Thursday, November 23, 2017

Disintegrated Leadership



You always have to have that one boss in your career. I wish it happens fast to you so you can move on and put it behind. It happened to me and I'm in still the process of letting go. I'm writing another post called 'Shitty Bosses' (not ready yet) where I want to highlight things our boss say or do that prevents your growth as a professional or person, at a individual level. In this post I want to select behaviors that lousy bosses do to stop growing the company at team level.

A good friend of mine called it Disintegrated Leadership, and the concept fits very well when you briefly explain. Whenever I'm in a meeting, dinner or even interview and people ask me the dreaded question: "so what happened at X company that you are no longer there", I always answer these 2 short words: Disintegrated Leadership. This is usually followed by a nod and some hazing from the questioner, to which I immediately give ideas about what it means and people rapidly get it.

Disintegrated leadership is like cancer. It tears apart the teams, effort is wasted and energy is executed inefficiently, time is wasted, people get exhausted and in the end all you have a is high rotation and morale down the floor. These are some of the things that cause this, taken from real life experience, from a senior C-level manager we had as a leader, but of course it didn't work and the cancer won.

Coherence
In more coloquial terms, walk the talk. Preach what you pray. There is nothing more demoralizing than a incoherent leader that says one thing and does another. It is very easy to set golden rules and say that you will lead this way or the other, but when reality bites, the actions are what count and they can talk different than what your mouth is saying. Actually, the main reason I created The Top Floor is to avoid falling into this behavior, as stated in the first post. The bottom line is: you should align mind, body and soul, and cut the crap.

Vertical Structure
'I don't want to be bothered by your problems or sit down and understand what your whole department is doing, so from now on you report to this manager'... After saying (in an indirect manner, making the incoherence stronger) variations of this quote to different mid-level managers, you can turn a 10+ direct reports to a vertical structure of 4, with managers piled up one below another, and shoulder to shoulder with specialists and analysts. So what happens next? Power is dissipated, people don't know who to follow: your new report? your old boss? where is your strategy? After this, meetings are next to guys with 1/3 of your salary, which is not a good sign for you. Get ready to get restructured.
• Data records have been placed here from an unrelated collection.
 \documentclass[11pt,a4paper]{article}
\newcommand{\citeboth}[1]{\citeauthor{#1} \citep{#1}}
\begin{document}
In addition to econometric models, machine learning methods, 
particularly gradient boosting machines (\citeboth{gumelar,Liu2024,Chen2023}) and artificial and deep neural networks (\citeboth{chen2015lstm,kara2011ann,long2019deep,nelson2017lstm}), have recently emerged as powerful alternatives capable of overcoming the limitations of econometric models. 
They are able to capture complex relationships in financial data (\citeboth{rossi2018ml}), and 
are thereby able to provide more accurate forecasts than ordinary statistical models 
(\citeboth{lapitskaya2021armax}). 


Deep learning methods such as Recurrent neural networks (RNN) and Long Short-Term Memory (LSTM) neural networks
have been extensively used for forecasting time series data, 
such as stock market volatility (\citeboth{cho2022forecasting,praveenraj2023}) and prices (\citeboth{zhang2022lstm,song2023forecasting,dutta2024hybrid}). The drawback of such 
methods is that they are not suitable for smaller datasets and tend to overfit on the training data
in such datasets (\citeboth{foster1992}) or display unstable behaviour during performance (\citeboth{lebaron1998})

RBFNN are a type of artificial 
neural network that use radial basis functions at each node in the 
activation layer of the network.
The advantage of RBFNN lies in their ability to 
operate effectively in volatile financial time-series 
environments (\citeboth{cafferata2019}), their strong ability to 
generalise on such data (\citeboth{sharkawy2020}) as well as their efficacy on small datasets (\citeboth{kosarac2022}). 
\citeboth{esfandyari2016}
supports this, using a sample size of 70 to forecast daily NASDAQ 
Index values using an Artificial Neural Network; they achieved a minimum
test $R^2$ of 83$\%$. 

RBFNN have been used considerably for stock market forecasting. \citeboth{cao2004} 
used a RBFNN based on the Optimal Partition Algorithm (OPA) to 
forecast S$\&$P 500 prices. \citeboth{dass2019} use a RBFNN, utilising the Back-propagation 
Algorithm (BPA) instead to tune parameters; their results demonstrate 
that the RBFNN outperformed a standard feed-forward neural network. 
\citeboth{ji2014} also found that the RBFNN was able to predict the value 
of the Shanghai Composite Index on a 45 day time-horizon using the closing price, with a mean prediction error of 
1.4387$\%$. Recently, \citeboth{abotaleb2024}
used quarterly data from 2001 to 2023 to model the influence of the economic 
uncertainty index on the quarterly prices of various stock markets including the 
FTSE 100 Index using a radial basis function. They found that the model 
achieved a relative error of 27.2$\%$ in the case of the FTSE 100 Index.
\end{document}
Holy Wars with half the company
All companies have a core business. For example in a law firm, it's the lawyers, in an airline it's the pilots. The main leader of the company (CEO, note C is for Chief, not Crappy) simply cannot forever be in a "Holy War" with the core business talent. In some companies this will account for half the headcount or more. Regardless of size, the leader must have a conciliatory attitude, and the main goal is to get everyone aboard the same train, not pretend to leave people behind or don't care if some teams, even the core of the company, hop on, or do zero effort to mend that situation. It's easy to yield the excuse "P&L first", but for 21st century, it is "People First".

Zero involvement
The perfect team working for you is like this: wake up, get to work and find all the reports on the desk, in the mobile phone, email and middle managers coming in to your office in synchronized order to brief you on each department. Everything works perfect. Reality: people get caught up in meetings, information and reports are delayed, problems arise that can delay things, managers get caught in day-to-day basis, and might need help solving stuff. The problem: Leader is too busy, or dealing with more important stuff to not go through his whole team every 1,2,3 or whatever weeks it takes. It doesn't matter if some areas are very organized and don't need help, it's good for morale to show support and interest. It makes a whole world of difference to empower the managers and make people feel they have an impact on what they are doing.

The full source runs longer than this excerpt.